D. - Cosa rimane, dunque, della
“primavera araba” egiziana, del dopo-Mubarak?
R. - Credo niente. Noi in Europa
e in Occidente abbiamo creduto e sperato che il mondo arabo si avviasse su una strada
di apertura, di inclusione, di democratizzazione: in realtà, non c’è rimasto più niente.
In diversi Paesi interessati dalla “primavera araba” si sono fermati i partiti islamici,
fondamentalisti. In Siria, dopo i primi mesi di genuina protesta contro il regime
di Assad, si è oggi in una guerra civile che è tra le più spaventose, per violenza,
del dopoguerra mondiale: per cui, la situazione mi pare assolutamente critica, drammatica
e in controtendenza rispetto a quelle che erano le aspettative e le aspirazioni della
“primavera araba”.
D. - Secondo molti osservatori internazionali, l’Egitto
dovrà decidere come risolvere questa fase di stallo. Eppure, in questo momento tutti
i vertici dei Fratelli musulmani sono stati rinviati a giudizio, compreso l’ex presidente
Morsi. Quanta possibilità di dialogo c’è?

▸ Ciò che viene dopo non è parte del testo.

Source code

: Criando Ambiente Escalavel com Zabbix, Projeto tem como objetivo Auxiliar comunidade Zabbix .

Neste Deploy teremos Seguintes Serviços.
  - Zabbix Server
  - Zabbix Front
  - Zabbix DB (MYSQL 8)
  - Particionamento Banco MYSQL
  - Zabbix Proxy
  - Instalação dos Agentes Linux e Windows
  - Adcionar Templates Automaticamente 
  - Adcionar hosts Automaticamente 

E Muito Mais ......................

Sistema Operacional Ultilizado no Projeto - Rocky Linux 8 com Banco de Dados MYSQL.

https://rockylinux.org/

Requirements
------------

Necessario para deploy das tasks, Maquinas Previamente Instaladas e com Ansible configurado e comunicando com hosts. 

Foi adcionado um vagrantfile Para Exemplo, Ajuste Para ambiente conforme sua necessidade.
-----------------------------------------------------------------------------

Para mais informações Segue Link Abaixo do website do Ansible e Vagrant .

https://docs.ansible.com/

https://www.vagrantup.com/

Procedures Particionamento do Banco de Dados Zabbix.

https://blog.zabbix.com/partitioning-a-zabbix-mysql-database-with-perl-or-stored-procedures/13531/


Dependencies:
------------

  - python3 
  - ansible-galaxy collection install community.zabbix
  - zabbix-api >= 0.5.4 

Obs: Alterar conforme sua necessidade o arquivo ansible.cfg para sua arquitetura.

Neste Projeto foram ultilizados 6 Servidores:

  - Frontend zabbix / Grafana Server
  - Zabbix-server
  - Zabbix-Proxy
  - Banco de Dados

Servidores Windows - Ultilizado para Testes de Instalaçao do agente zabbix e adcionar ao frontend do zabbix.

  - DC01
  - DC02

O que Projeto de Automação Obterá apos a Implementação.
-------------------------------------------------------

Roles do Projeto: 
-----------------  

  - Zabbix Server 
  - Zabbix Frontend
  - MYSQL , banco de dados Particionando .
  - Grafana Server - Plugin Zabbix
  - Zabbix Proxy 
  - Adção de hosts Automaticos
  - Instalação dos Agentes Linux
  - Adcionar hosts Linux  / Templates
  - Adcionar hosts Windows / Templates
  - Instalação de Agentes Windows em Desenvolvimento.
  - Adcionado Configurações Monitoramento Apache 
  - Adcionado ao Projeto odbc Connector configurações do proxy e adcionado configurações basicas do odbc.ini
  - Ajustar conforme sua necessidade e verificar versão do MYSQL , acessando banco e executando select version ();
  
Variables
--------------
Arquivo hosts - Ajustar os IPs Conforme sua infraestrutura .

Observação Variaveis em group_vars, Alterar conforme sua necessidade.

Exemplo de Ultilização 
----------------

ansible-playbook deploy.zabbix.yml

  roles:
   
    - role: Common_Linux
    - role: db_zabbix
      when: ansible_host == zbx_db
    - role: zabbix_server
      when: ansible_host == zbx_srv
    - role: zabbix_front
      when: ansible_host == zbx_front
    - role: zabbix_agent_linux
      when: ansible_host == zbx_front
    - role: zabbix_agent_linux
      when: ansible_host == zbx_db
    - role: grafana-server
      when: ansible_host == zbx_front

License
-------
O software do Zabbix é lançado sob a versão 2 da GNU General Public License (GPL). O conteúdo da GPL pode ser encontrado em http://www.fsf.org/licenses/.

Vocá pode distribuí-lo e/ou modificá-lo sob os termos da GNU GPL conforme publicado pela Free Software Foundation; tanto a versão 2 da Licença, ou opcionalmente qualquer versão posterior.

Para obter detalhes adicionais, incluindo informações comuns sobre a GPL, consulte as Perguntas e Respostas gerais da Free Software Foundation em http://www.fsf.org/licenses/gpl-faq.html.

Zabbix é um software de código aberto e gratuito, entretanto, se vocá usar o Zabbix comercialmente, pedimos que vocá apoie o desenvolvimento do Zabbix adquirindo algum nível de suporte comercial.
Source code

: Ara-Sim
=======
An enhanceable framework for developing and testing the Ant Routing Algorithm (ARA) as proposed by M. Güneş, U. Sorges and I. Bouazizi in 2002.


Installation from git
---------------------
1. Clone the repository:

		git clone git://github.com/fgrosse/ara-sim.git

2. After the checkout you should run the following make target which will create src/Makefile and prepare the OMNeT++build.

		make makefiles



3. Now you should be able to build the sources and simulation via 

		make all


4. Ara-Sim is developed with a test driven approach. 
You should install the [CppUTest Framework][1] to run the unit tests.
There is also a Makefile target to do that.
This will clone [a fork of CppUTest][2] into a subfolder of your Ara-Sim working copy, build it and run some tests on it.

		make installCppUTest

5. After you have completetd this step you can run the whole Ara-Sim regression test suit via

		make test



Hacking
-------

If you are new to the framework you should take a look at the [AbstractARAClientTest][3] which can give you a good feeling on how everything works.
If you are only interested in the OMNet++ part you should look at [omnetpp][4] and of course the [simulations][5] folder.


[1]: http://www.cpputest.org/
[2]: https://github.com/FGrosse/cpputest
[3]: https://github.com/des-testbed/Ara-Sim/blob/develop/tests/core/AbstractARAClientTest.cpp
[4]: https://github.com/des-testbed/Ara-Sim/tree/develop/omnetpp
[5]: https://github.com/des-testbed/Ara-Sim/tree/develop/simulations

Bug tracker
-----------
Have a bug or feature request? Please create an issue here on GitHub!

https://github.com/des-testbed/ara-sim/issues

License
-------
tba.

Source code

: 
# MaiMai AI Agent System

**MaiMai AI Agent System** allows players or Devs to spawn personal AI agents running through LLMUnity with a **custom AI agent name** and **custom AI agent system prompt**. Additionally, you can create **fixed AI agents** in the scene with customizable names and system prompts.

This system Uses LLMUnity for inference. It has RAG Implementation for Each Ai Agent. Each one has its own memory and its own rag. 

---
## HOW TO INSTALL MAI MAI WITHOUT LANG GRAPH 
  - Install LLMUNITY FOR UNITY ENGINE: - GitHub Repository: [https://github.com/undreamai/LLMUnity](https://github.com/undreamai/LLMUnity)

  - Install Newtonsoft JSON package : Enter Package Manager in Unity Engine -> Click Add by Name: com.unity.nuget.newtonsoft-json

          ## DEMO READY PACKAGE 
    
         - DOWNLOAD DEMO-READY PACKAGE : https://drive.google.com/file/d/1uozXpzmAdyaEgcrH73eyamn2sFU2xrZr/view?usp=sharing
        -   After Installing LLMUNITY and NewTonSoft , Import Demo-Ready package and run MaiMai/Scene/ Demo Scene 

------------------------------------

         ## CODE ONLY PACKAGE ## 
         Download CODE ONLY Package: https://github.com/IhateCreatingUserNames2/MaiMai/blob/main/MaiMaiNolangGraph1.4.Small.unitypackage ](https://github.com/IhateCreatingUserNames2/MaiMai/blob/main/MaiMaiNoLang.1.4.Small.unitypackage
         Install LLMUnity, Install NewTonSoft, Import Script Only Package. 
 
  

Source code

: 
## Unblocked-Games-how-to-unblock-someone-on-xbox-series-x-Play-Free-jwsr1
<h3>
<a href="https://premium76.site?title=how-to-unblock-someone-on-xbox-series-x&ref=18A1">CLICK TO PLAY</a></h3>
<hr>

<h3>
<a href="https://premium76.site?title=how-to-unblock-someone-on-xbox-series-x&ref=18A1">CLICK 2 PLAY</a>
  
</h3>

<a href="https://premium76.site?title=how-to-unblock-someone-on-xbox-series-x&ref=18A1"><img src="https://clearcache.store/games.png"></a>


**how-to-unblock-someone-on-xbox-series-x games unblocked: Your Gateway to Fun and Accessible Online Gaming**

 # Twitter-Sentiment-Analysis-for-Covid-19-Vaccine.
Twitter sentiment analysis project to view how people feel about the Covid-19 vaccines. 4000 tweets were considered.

R. - Ho la sensazione che in Egitto,
così come in altri Paesi del Nord Africa, da questa situazione non se ne esca in tempi
ragionevolmente brevi. Con tutto ciò che questo consegue per la sicurezza del Mediterraneo.
L’Egitto è solo un caso di instabilità del Nord Africa. Guardiamo alla Libia, guardiamo
alla Tunisia… Paradossalmente, i due Paesi che hanno retto un po’ meglio sono
l’Algeria e il Marocco. E questo ha delle ovvie ripercussioni sulla sicurezza del
nostro Paese e sulla sicurezza dei Paesi europei. Credo che dovremo abituarci a convivere
con questa situazione per molti mesi, se non anni, ancora.
D. - I ministri
degli Esteri e della Difesa di Russia ed Egitto si sono incontrati al Cairo e hanno
discusso in un vertice della crisi siriana. L’Egitto rimane, comunque, centrale per
quanto riguarda lo scacchiere internazionale?
R. - L’Egitto è uno dei Paesi
chiave del Medio Oriente, il maggiore Paese arabo e quindi fondamentale. E l’incontro
tra i due ministri è in un certo senso storico. Il riavvicinamento alla Russia è un
esito scontato per quella che è stata ed è la politica dell’amministrazione Obama,
che ha espresso nei confronti dell’attuale classe governativa egiziana delle riserve
riguardo alla sua legittimità, con la decisione di sospendere e limitare gli aiuti
militari. L’Egitto sembra ritornare alle vecchie forniture di armi da parte di Mosca,
alla vecchia garanzia di sicurezza da parte di Mosca, visto che sta perdendo quella
statunitense.
D. - Ma a fronte di una situazione di instabilità nel Maghreb,
il rinsaldarsi dei legami tra Egitto e Russia, con un conflitto aperto in Siria potrebbe
comportare di nuovo delle instabilità o, al contrario, crea stabilità?
R. -
La Russia, che ha consuetudine di rapporti internazionali di un certo tipo e con una
serie di Paesi anche nel Mediterraneo, è in realtà un fattore di stabilità. Un rientro
della Russia nel Mediterraneo può, in qualche misura, far comodo anche agli stessi
americani che - avendo spostato il proprio baricentro ormai sempre più verso il Pacifico
- hanno interesse a che un’altra grande potenza, in qualche misura, subentri per togliere
a loro il carico di alcune responsabilità di sicurezza.